- AIM OF THE EXERCISE -
Every line of the records below that holds the word "begin" should be copied out.
── INPUT RECORDS
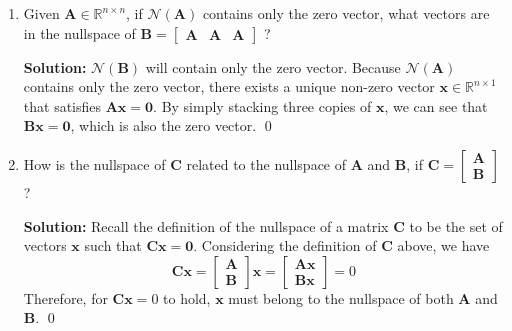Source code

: \begin{enumerate}[label=(\alph*)]
	\item Given $\mathbf{A} \in \mathbb{R}^{n \times n}$, if
	      $\mathcal{N}(\mathbf{A})$ contains only the zero vector, what vectors
	      are in the nullspace of $\mathbf{B}=\left[\begin{array}{lll}
				      \mathbf{A} & \mathbf{A} & \mathbf{A}
			      \end{array}\right]$ ?

	      \par \textbf{Solution:} $\mathcal{N}(\mathbf{B})$ will contain only
	      the zero vector. Because $\mathcal{N}(\mathbf{A})$ contains
	      only the zero vector, there exists a unique non-zero vector
	      $\mathbf{x} \in \mathbb{R}^{n \times 1}$ that satisfies
	      $\mathbf{A}\mathbf{x} = \mathbf{0}$. By simply stacking three copies
	      of $\mathbf{x}$, we can see that $\mathbf{B}\mathbf{x} = \mathbf{0}$,
	      which is also the zero vector.
	      \qed

	\item How is the nullspace of $\mathbf{C}$ related to the nullspace of
	      $\mathbf{A}$ and $\mathbf{B}$, if $\mathbf{C}=\left[\begin{array}{l}
				      \mathbf{A} \\
				      \mathbf{B}
			      \end{array}\right]$?

	      \par \textbf{Solution:} Recall the definition of the nullspace of a
	      matrix $\mathbf{C}$ to be the set of vectors $\mathbf{x}$ such that
	      $\mathbf{Cx} = \mathbf{0}$. Considering the definition of $\mathbf{C}$
	      above, we have
	      $$
		      \mathbf{Cx} =
		      \left[\begin{array}{l}
				      \mathbf{A} \\
				      \mathbf{B}
			      \end{array}\right]
		      \mathbf{x} =
		      \left[\begin{array}{l}
				      \mathbf{Ax} \\
				      \mathbf{Bx}
			      \end{array}\right] = 0
	      $$
	      Therefore, for $\mathbf{Cx} = 0$ to hold, $\mathbf{x}$ must belong to
	      the nullspace of both $\mathbf{A}$ and $\mathbf{B}$.
	      \qed

\end{enumerate}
────
- RESULT OF THE EXERCISE -
: \begin{enumerate}[label=(\alph*)]
	      are in the nullspace of $\mathbf{B}=\left[\begin{array}{lll}
	      $\mathbf{A}$ and $\mathbf{B}$, if $\mathbf{C}=\left[\begin{array}{l}
		      \left[\begin{array}{l}
		      \left[\begin{array}{l}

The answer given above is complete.